Education Dep't Using Civil Rights Law to Get More Black Students Into AP Classes

By Susan Jones | September 11, 2013 | 10:54am EDT

(AP File Photo)

( - In a first-of-its-kind civil rights agreement, the Obama administration has struck a deal with the public school system in Opelika, Alabama to get more African-American students into Advanced Placement classes.

The Education Department's Office of Civil Rights launched its investigation under Title VI of the Civil Rights Act of 1964 to find out if the Lee County School District was providing "equal opportunity and equal access to Advanced Placement (AP) courses and other higher-level learning opportunities" that prepare students for success in their college years and beyond.

The data demonstrated that, district-wide, African-American high school students were underrepresented in AP and higher level courses, including in all higher level mathematics courses, particularly in calculus and statistics courses.  

Investigators found that a disproportionately low number of African American students were enrolled in eighth-grade algebra, which prepares students for the district's highest-level math and science classes, including AP courses.
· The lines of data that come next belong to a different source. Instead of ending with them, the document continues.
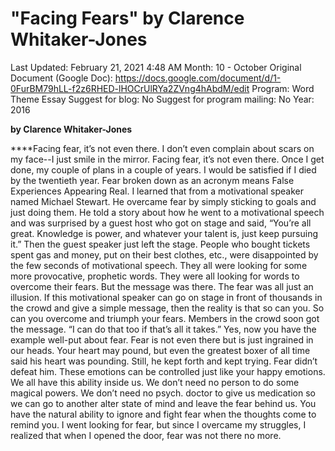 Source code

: # "Facing Fears" by Clarence Whitaker-Jones

Last Updated: February 21, 2021 4:48 AM
Month: 10 - October
Original Document (Google Doc): https://docs.google.com/document/d/1-0FurBM79hLL-f2z6RHED-lHOCrUlRYa2ZVng4hAbdM/edit
Program: Word Theme Essay
Suggest for blog: No
Suggest for program mailing: No
Year: 2016

**by Clarence Whitaker-Jones**

****Facing fear, it’s not even there. I don’t even complain about scars on my face--I just smile in the mirror. Facing fear, it’s not even there. Once I get done, my couple of plans in a couple of years. I would be satisfied if I died by the twentieth year. Fear broken down as an acronym means False Experiences Appearing Real. I learned that from a motivational speaker named Michael Stewart. He overcame fear by simply sticking to goals and just doing them. He told a story about how he went to a motivational speech and was surprised by a guest host who got on stage and said, “You’re all great. Knowledge is power, and whatever your talent is, just keep pursuing it.” Then the guest speaker just left the stage. People who bought tickets spent gas and money, put on their best clothes, etc., were disappointed by the few seconds of motivational speech. They all were looking for some more provocative, prophetic words. They were all looking for words to overcome their fears. But the message was there. The fear was all just an illusion. If this motivational speaker can go on stage in front of thousands in the crowd and give a simple message, then the reality is that so can you. So can you overcome and triumph your fears. Members in the crowd soon got the message. “I can do that too if that’s all it takes.” Yes, now you have the example well-put about fear. Fear is not even there but is just ingrained in our heads. Your heart may pound, but even the greatest boxer of all time said his heart was pounding. Still, he kept forth and kept trying. Fear didn’t defeat him. These emotions can be controlled just like your happy emotions. We all have this ability inside us. We don’t need no person to do some magical powers. We don’t need no psych. doctor to give us medication so we can go to another alter state of mind and leave the fear behind us. You have the natural ability to ignore and fight fear when the thoughts come to remind you. I went looking for fear, but since I overcame my struggles, I realized that when I opened the door, fear was not there no more.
The investigation also found that advanced math was offered to seventh-graders in the district's predominantly white middle schools, but not at the district's predominantly black middle school.
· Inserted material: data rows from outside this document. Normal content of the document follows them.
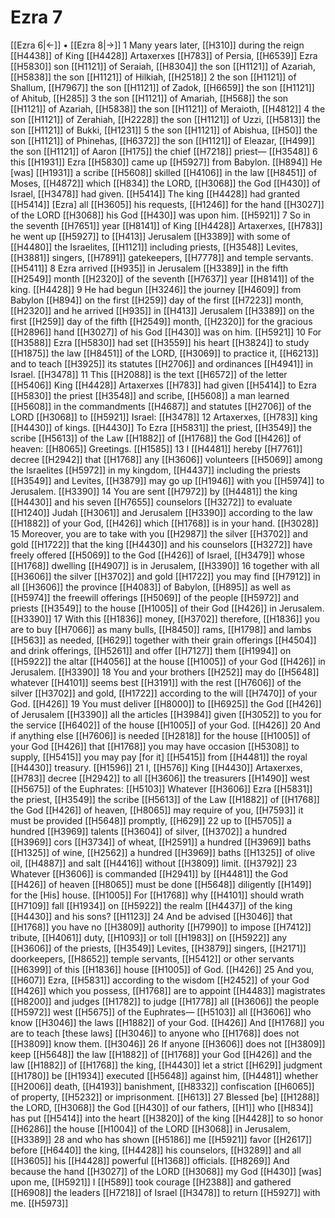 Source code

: # Ezra 7
[[Ezra 6|←]] • [[Ezra 8|→]]
1 Many years later, [[H310]] during the reign [[H4438]] of King [[H4428]] Artaxerxes [[H783]] of Persia, [[H6539]] Ezra [[H5830]] son [[H1121]] of Seraiah, [[H8304]] the son [[H1121]] of Azariah, [[H5838]] the son [[H1121]] of Hilkiah, [[H2518]] 
2 the son [[H1121]] of Shallum, [[H7967]] the son [[H1121]] of Zadok, [[H6659]] the son [[H1121]] of Ahitub, [[H285]] 
3 the son [[H1121]] of Amariah, [[H568]] the son [[H1121]] of Azariah, [[H5838]] the son [[H1121]] of Meraioth, [[H4812]] 
4 the son [[H1121]] of Zerahiah, [[H2228]] the son [[H1121]] of Uzzi, [[H5813]] the son [[H1121]] of Bukki, [[H1231]] 
5 the son [[H1121]] of Abishua, [[H50]] the son [[H1121]] of Phinehas, [[H6372]] the son [[H1121]] of Eleazar, [[H499]] the son [[H1121]] of Aaron [[H175]] the chief [[H7218]] priest— [[H3548]] 
6 this [[H1931]] Ezra [[H5830]] came up [[H5927]] from Babylon. [[H894]] He [was] [[H1931]] a scribe [[H5608]] skilled [[H4106]] in the law [[H8451]] of Moses, [[H4872]] which [[H834]] the LORD, [[H3068]] the God [[H430]] of Israel, [[H3478]] had given. [[H5414]] The king [[H4428]] had granted [[H5414]] [Ezra]  all [[H3605]] his requests, [[H1246]] for the hand [[H3027]] of the LORD [[H3068]] his God [[H430]] was upon him. [[H5921]] 
7 So in the seventh [[H7651]] year [[H8141]] of King [[H4428]] Artaxerxes, [[H783]] he went up [[H5927]] to [[H413]] Jerusalem [[H3389]] with some of [[H4480]] the Israelites, [[H1121]] including priests, [[H3548]] Levites, [[H3881]] singers, [[H7891]] gatekeepers, [[H7778]] and temple servants. [[H5411]] 
8 Ezra arrived [[H935]] in Jerusalem [[H3389]] in the fifth [[H2549]] month [[H2320]] of the seventh [[H7637]] year [[H8141]] of the king. [[H4428]] 
9 He had begun [[H3246]] the journey [[H4609]] from Babylon [[H894]] on the first [[H259]] day of the first [[H7223]] month, [[H2320]] and he arrived [[H935]] in [[H413]] Jerusalem [[H3389]] on the first [[H259]] day of the fifth [[H2549]] month, [[H2320]] for the gracious [[H2896]] hand [[H3027]] of his God [[H430]] was on him. [[H5921]] 
10 For [[H3588]] Ezra [[H5830]] had set [[H3559]] his heart [[H3824]] to study [[H1875]] the law [[H8451]] of the LORD, [[H3069]] to practice it, [[H6213]] and to teach [[H3925]] its statutes [[H2706]] and ordinances [[H4941]] in Israel. [[H3478]] 
11 This [[H2088]] is the text [[H6572]] of the letter [[H5406]] King [[H4428]] Artaxerxes [[H783]] had given [[H5414]] to Ezra [[H5830]] the priest [[H3548]] and scribe, [[H5608]] a man learned [[H5608]] in the commandments [[H4687]] and statutes [[H2706]] of the LORD [[H3068]] to [[H5921]] Israel: [[H3478]] 
12 Artaxerxes, [[H783]] king [[H4430]] of kings. [[H4430]] To Ezra [[H5831]] the priest, [[H3549]] the scribe [[H5613]] of the Law [[H1882]] of [[H1768]] the God [[H426]] of heaven: [[H8065]] Greetings. [[H1585]] 
13 I [[H4481]] hereby [[H7761]] decree [[H2942]] that [[H1768]] any [[H3606]] volunteers [[H5069]] among the Israelites [[H5972]] in my kingdom, [[H4437]] including the priests [[H3549]] and Levites, [[H3879]] may go up [[H1946]] with you [[H5974]] to Jerusalem. [[H3390]] 
14 You are sent [[H7972]] by [[H4481]] the king [[H4430]] and his seven [[H7655]] counselors [[H3272]] to evaluate [[H1240]] Judah [[H3061]] and Jerusalem [[H3390]] according to the law [[H1882]] of your God, [[H426]] which [[H1768]] is in your hand. [[H3028]] 
15 Moreover, you are to take with you [[H2987]] the silver [[H3702]] and gold [[H1722]] that the king [[H4430]] and his counselors [[H3272]] have freely offered [[H5069]] to the God [[H426]] of Israel, [[H3479]] whose [[H1768]] dwelling [[H4907]] is in Jerusalem, [[H3390]] 
16 together with all [[H3606]] the silver [[H3702]] and gold [[H1722]] you may find [[H7912]] in all [[H3606]] the province [[H4083]] of Babylon, [[H895]] as well as [[H5974]] the freewill offerings [[H5069]] of the people [[H5972]] and priests [[H3549]] to the house [[H1005]] of their God [[H426]] in Jerusalem. [[H3390]] 
17 With this [[H1836]] money, [[H3702]] therefore, [[H1836]] you are to buy [[H7066]] as many bulls, [[H8450]] rams, [[H1798]] and lambs [[H563]] as needed, [[H629]] together with their grain offerings [[H4504]] and drink offerings, [[H5261]] and offer [[H7127]] them [[H1994]] on [[H5922]] the altar [[H4056]] at the house [[H1005]] of your God [[H426]] in Jerusalem. [[H3390]] 
18 You and your brothers [[H252]] may do [[H5648]] whatever [[H4101]] seems best [[H3191]] with the rest [[H7606]] of the silver [[H3702]] and gold, [[H1722]] according to the will [[H7470]] of your God. [[H426]] 
19 You must deliver [[H8000]] to [[H6925]] the God [[H426]] of Jerusalem [[H3390]] all the articles [[H3984]] given [[H3052]] to you  for the service [[H6402]] of the house [[H1005]] of your God. [[H426]] 
20 And if anything else [[H7606]] is needed [[H2818]] for the house [[H1005]] of your God [[H426]] that [[H1768]] you  may have occasion [[H5308]] to supply, [[H5415]] you may pay [for it] [[H5415]] from [[H4481]] the royal [[H4430]] treasury. [[H1596]] 
21 I, [[H576]] King [[H4430]] Artaxerxes, [[H783]] decree [[H2942]] to all [[H3606]] the treasurers [[H1490]] west [[H5675]] of the Euphrates: [[H5103]] Whatever [[H3606]] Ezra [[H5831]] the priest, [[H3549]] the scribe [[H5613]] of the Law [[H1882]] of [[H1768]] the God [[H426]] of heaven, [[H8065]] may require of you, [[H7593]] it must be provided [[H5648]] promptly, [[H629]] 
22 up to [[H5705]] a hundred [[H3969]] talents [[H3604]] of silver, [[H3702]] a hundred [[H3969]] cors [[H3734]] of wheat, [[H2591]] a hundred [[H3969]] baths [[H1325]] of wine, [[H2562]] a hundred [[H3969]] baths [[H1325]] of olive oil, [[H4887]] and salt [[H4416]] without [[H3809]] limit. [[H3792]] 
23 Whatever [[H3606]] is commanded [[H2941]] by [[H4481]] the God [[H426]] of heaven [[H8065]] must be done [[H5648]] diligently [[H149]] for the [His] house. [[H1005]] For [[H1768]] why [[H4101]] should wrath [[H7109]] fall [[H1934]] on [[H5922]] the realm [[H4437]] of the king [[H4430]] and his sons? [[H1123]] 
24 And  be advised [[H3046]] that [[H1768]] you have no [[H3809]] authority [[H7990]] to impose [[H7412]] tribute, [[H4061]] duty, [[H1093]] or toll [[H1983]] on [[H5922]] any [[H3606]] of the priests, [[H3549]] Levites, [[H3879]] singers, [[H2171]] doorkeepers, [[H8652]] temple servants, [[H5412]] or other servants [[H6399]] of this [[H1836]] house [[H1005]] of God. [[H426]] 
25 And you, [[H607]] Ezra, [[H5831]] according to the wisdom [[H2452]] of your God [[H426]] which you possess, [[H1768]] are to appoint [[H4483]] magistrates [[H8200]] and judges [[H1782]] to judge [[H1778]] all [[H3606]] the people [[H5972]] west [[H5675]] of the Euphrates— [[H5103]] all [[H3606]] who know [[H3046]] the laws [[H1882]] of your God. [[H426]] And [[H1768]] you are to teach [these laws] [[H3046]] to anyone who [[H1768]] does not [[H3809]] know them. [[H3046]] 
26 If anyone [[H3606]] does not [[H3809]] keep [[H5648]] the law [[H1882]] of [[H1768]] your God [[H426]] and the law [[H1882]] of [[H1768]] the king, [[H4430]] let a strict [[H629]] judgment [[H1780]] be [[H1934]] executed [[H5648]] against him, [[H4481]] whether [[H2006]] death, [[H4193]] banishment, [[H8332]] confiscation [[H6065]] of property, [[H5232]] or imprisonment. [[H613]] 
27 Blessed [be] [[H1288]] the LORD, [[H3068]] the God [[H430]] of our fathers, [[H1]] who [[H834]] has put [[H5414]] into the heart [[H3820]] of the king [[H4428]] to so honor [[H6286]] the house [[H1004]] of the LORD [[H3068]] in Jerusalem, [[H3389]] 
28 and who has shown [[H5186]] me [[H5921]] favor [[H2617]] before [[H6440]] the king, [[H4428]] his counselors, [[H3289]] and all [[H3605]] his [[H4428]] powerful [[H1368]] officials. [[H8269]] And because the hand [[H3027]] of the LORD [[H3068]] my God [[H430]] [was] upon me, [[H5921]] I [[H589]] took courage [[H2388]] and gathered [[H6908]] the leaders [[H7218]] of Israel [[H3478]] to return [[H5927]] with me. [[H5973]]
While the district's predominantly white high schools offered a large overall number of advanced courses in a wide variety of subjects, the predominantly black high school had "significantly fewer" advanced courses, and AP courses were offered only online.

"We look forward to working with the Lee County School District administrators to ensure that all students have equal access to a quality education, and are pleased that the district has taken positive steps to increase college-ready access through raising the enrollment of black students in AP and other higher level courses," said Catherine E. Lhamon, assistant secretary for the Education Department's Office for Civil Rights.

Federal investigators said the school district voluntarily entered into a resolution agreement before OCR announced its findings.

Under the agreement, the district will:

-- Develop a district-wide plan for addressing the under-representation of African American students in AP and higher level courses;
-- Identify any barriers to African American students' participation in AP and higher level courses;
-- Permit students to participate in distance learning opportunities at schools providing more AP and higher-level options;
-- Establish dual-enrollment courses with the local community college for students at the predominantly African American high school and provide transportation for all students who elect to take dual-enrollment courses;
-- Encourage students at all of the district's elementary, middle, and high schools to aspire to attend college, and to participate in AP and higher level courses.

The district's comprehensive plan will be based on recommendations from an expert consultant, feedback from students, parents and staff, and a self-assessment.

OCR says its mission is to ensure equal access to education and promote educational excellence throughout the nation through the vigorous enforcement of civil rights law.